Plain-text document sources:
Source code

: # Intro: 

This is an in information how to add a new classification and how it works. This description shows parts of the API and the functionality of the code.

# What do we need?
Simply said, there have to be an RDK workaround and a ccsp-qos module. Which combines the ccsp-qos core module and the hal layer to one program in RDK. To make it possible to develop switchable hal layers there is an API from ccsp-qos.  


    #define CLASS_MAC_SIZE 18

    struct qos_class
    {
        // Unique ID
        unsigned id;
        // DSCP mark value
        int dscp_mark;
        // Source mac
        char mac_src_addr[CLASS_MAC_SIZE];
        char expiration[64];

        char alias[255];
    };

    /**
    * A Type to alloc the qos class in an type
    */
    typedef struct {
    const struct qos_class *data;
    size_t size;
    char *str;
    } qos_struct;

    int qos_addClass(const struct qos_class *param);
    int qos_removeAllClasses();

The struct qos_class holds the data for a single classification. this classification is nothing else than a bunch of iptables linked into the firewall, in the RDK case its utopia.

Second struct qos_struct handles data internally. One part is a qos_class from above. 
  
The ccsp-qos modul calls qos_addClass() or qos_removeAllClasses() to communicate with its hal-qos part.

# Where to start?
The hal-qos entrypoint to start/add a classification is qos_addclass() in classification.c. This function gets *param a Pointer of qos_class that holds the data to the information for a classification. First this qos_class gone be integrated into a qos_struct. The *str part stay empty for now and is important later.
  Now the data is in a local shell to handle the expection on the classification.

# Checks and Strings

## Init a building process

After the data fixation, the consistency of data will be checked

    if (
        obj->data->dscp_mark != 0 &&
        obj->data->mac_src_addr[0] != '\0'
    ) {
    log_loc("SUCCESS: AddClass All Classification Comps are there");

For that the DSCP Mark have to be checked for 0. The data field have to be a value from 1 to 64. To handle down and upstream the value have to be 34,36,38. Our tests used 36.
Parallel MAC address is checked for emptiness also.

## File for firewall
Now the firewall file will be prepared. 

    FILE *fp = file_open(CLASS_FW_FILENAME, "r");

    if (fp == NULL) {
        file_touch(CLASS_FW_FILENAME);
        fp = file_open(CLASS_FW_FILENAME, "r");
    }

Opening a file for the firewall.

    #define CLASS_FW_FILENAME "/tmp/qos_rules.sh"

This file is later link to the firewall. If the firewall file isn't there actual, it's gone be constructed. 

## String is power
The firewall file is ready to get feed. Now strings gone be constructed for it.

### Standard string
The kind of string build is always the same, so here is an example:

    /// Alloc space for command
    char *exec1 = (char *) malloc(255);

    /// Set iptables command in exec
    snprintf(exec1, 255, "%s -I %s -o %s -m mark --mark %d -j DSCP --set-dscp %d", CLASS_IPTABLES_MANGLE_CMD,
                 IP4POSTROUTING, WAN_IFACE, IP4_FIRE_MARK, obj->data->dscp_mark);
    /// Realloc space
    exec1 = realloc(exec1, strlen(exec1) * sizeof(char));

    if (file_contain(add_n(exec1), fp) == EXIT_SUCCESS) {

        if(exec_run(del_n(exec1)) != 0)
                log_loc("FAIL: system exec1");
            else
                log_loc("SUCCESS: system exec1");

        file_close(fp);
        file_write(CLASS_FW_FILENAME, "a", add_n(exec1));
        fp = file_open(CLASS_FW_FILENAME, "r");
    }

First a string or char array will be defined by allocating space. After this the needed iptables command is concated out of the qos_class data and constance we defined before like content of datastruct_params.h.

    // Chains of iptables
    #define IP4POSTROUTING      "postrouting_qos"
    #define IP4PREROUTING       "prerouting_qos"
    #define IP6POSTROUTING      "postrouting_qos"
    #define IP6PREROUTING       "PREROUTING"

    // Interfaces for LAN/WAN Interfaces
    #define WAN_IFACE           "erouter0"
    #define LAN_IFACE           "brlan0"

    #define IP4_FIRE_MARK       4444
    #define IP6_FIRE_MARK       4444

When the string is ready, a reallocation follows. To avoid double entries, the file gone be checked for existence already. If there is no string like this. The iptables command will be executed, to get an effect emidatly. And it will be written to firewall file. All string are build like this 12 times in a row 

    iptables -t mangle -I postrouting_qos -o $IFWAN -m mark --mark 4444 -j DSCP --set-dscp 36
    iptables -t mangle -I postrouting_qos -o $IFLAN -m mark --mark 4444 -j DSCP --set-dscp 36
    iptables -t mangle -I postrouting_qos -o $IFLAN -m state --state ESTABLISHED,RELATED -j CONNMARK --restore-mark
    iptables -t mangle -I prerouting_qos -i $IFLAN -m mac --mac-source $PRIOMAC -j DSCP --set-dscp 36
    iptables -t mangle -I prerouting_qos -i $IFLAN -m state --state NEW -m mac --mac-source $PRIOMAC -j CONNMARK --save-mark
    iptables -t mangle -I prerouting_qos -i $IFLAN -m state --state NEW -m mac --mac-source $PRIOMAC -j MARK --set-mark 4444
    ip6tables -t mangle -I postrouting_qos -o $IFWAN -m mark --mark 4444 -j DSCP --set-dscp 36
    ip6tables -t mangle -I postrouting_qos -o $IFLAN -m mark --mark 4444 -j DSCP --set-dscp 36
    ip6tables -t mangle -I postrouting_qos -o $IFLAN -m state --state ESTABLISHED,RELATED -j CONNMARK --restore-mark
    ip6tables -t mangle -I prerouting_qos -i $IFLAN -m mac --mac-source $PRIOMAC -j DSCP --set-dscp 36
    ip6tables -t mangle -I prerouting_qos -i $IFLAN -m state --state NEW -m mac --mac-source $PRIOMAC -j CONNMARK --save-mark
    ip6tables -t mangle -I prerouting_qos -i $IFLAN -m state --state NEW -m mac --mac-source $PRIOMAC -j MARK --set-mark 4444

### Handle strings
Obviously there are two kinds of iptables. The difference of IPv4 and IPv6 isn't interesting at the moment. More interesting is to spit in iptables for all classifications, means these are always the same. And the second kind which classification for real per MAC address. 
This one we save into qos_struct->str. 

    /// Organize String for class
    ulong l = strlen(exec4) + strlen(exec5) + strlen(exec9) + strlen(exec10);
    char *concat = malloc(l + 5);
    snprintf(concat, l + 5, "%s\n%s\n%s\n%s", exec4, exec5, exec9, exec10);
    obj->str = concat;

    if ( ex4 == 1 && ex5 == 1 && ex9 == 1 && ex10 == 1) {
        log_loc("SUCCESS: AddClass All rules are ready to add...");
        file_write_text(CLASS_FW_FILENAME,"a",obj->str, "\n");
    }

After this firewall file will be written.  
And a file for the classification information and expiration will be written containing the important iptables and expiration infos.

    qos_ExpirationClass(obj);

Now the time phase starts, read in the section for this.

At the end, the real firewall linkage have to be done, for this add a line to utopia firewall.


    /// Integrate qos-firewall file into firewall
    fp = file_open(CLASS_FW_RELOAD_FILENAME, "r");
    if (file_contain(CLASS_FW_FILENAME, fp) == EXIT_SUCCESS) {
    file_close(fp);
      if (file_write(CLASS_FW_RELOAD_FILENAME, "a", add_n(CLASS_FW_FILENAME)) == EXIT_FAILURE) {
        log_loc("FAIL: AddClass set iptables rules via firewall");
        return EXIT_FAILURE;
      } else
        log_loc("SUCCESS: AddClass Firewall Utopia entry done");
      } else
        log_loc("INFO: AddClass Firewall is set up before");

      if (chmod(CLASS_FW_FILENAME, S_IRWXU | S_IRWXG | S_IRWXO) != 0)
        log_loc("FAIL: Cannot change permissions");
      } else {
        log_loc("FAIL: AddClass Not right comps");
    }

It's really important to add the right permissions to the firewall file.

What you should do: What is needed is the number of lines above that include the string "restore", and nothing else.

Reply: 2